For many years MS-DOS and PC-DOS were so nearly identical that most people tended to confuse them, and a program written for either one could be virtually guaranteed to work equally well on the other. It is commonplace to see people write "MS-DOS was the operating system for the original IBM PC", for example - which is quite wrong: the IBM PC always shipped with PC-DOS in the traditional IBM blue wrapper. Other companies also produced their own branded DOS versions: mostly just badge engineered MS-DOS under licence from Microsoft, but the MS-DOS based Compaq DOS included significant customisation, notably with version 3.31 which was clearly the most advanced DOS on the market for quite some time (if we ignore the CP/M-86 and DR-DOS family of products).

For DOS versions 1 through 5, the differences between MS-DOS and PC-DOS remained trivial. After the release of DOS 5.0, however, IBM and Microsoft - until then the closest of allies - had a serious falling out. The primary issue was the future of more advanced operating systems - Microsoft favouring Windows because it was easier to market and they owned 100% of it, IBM favouring the much more ambitious and technically sophisticated joint IBM/Microsoft OS/2 project - but the ramifications for the IBM-Microsoft business relationship were broader. From this time on, MS-DOS and PC-DOS would diverge, and for the first time, IBM would start actively marketing PC-DOS to other computer manufacturers and to the public at large.

IBM PSP (their Personal Software Products arm) aimed to make sure that PC-DOS remained one jump ahead of its better-known competitor in the version number race. When MS-DOS 6.0 was released, IBM quickly updated their PC-DOS 6.0 to PC-DOS 6.1. Soon after, MS-DOS 6.0 ran into both stability and legal problems and had to be bug-fixed several times, becoming MS-DOS 6.2, 6.21 and 6.22. In reply, IBM updated to PC-DOS 6.3, which was to become the best-known and most successful version. A substantial number of smaller PC manufacturers switched to PC-DOS at this time, particularly those that had tired of waiting for the long-promised update to the now-elderly DR-DOS 6.0 from Digital Research/Novell.

The final iteration of the DOS wars came with the more-or-less simultaneous release of PC-DOS 7.0 and Novell DOS 7.0. The general expectation was that Novell's feature-rich product would prove superior and more successful: the reality was that PC-DOS was substantially more reliable and easier to configure than either of its competitors, and usually cheaper too. In the short-term, PC-DOS looked like a winner.

However, in the meantime the needs of computer users and the application development focus have shifted from DOS to Windows, which has grown into an operating system of its own, and since the introduction of 32-bit File Access in version 3.11 was merely using DOS as a boot loader. The next release, Windows 95 introduced long file names, which required modifying all DOS utilities to support this feature. Presumably it could still be possible to start Windows from a non-Microsoft version of DOS, but then during the Windows session, the foreign DOS utilities would not see long file names and consequently could not preserve them during writing operations. Windows 95 still allowed dual-booting with DOS on the same disk partition, be it a Microsoft or a competing release, but it made little sense to the user and could endanger long file names. For example, OS/2 3.0 would automatically run the CHKDSK utility during installation and destroy the Windows 95 long file names.

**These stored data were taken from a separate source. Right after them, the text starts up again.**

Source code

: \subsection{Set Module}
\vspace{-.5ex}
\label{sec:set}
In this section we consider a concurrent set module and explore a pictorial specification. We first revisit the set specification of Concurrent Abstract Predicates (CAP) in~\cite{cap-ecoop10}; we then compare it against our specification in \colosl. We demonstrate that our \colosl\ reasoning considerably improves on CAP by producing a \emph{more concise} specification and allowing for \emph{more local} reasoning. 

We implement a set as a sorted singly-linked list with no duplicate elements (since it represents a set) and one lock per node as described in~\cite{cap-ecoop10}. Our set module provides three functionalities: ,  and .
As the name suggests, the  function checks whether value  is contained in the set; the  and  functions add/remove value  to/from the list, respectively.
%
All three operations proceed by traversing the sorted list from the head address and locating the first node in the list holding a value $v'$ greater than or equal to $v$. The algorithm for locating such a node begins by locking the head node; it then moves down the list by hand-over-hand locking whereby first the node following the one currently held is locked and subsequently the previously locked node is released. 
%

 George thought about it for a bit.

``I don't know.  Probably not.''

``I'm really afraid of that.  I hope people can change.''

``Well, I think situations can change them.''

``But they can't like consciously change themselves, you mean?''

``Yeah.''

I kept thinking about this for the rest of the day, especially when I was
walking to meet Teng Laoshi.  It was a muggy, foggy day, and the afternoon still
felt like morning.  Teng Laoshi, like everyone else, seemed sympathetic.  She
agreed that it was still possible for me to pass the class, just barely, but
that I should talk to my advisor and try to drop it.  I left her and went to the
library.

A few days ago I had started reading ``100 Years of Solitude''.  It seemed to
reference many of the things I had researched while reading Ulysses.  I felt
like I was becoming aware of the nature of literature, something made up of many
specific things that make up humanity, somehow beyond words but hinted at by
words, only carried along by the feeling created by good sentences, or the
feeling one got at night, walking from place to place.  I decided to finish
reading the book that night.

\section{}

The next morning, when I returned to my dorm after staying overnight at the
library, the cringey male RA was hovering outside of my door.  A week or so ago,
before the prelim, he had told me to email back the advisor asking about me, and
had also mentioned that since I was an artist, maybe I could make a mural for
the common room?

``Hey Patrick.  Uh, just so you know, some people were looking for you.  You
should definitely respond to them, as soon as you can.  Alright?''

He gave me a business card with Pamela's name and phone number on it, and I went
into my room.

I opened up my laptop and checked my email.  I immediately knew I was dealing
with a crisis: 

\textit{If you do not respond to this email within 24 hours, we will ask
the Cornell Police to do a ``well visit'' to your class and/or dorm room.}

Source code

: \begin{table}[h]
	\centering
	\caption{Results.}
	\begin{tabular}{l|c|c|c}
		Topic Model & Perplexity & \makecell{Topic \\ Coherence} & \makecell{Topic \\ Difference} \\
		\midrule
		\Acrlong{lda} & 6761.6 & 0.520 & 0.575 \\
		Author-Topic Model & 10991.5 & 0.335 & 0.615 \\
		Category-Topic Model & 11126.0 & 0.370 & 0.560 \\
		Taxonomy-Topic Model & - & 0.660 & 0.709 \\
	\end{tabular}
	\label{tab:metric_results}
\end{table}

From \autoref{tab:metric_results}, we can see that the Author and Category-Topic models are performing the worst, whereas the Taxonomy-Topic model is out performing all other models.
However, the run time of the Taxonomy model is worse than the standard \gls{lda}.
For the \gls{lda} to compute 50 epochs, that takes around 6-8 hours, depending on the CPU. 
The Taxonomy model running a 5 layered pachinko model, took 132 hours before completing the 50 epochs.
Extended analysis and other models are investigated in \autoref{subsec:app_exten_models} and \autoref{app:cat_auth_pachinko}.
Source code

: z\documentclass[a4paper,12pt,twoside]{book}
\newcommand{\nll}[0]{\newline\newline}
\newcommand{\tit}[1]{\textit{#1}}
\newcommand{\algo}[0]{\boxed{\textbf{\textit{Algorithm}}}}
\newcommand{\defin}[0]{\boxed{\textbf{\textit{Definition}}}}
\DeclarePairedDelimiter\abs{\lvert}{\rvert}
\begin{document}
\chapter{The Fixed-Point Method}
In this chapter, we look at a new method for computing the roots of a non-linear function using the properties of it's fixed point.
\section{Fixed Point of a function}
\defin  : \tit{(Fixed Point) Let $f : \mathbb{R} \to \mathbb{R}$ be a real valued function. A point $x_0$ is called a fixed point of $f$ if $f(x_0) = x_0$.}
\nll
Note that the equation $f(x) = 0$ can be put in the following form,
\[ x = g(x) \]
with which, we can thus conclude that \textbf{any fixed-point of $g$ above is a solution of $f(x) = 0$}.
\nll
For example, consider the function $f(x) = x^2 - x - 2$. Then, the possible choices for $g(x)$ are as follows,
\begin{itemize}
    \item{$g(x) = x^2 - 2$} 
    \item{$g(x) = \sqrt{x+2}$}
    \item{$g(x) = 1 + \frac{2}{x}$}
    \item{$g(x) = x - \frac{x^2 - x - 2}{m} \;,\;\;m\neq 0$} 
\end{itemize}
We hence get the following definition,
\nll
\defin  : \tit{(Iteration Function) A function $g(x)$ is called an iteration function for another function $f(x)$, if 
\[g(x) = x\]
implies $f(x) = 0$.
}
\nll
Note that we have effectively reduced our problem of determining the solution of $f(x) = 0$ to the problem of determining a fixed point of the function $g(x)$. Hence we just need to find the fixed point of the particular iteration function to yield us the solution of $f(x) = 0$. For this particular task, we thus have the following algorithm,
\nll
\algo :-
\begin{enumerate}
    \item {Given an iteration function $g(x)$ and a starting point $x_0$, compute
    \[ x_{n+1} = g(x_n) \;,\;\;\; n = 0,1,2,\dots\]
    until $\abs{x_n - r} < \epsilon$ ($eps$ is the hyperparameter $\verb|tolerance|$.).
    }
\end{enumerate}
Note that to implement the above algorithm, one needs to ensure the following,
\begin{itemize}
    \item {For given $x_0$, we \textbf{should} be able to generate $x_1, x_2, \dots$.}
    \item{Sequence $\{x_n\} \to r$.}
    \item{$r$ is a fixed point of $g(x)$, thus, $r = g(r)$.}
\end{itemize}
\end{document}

PC-DOS still exists, eking out a tiny market share in the embedded market and in various other niches, and has been updated to version 7.1 (http://www-3.ibm.com/software/os/dos/dos2000/). This version is Year 2000 ready and is also known as PC DOS 2000. As a major part of the PC market, however, it is long past. Versions 7 and 2000 support a floppy format known as XDF, which allows for more data to be written to a standard floppy than usual.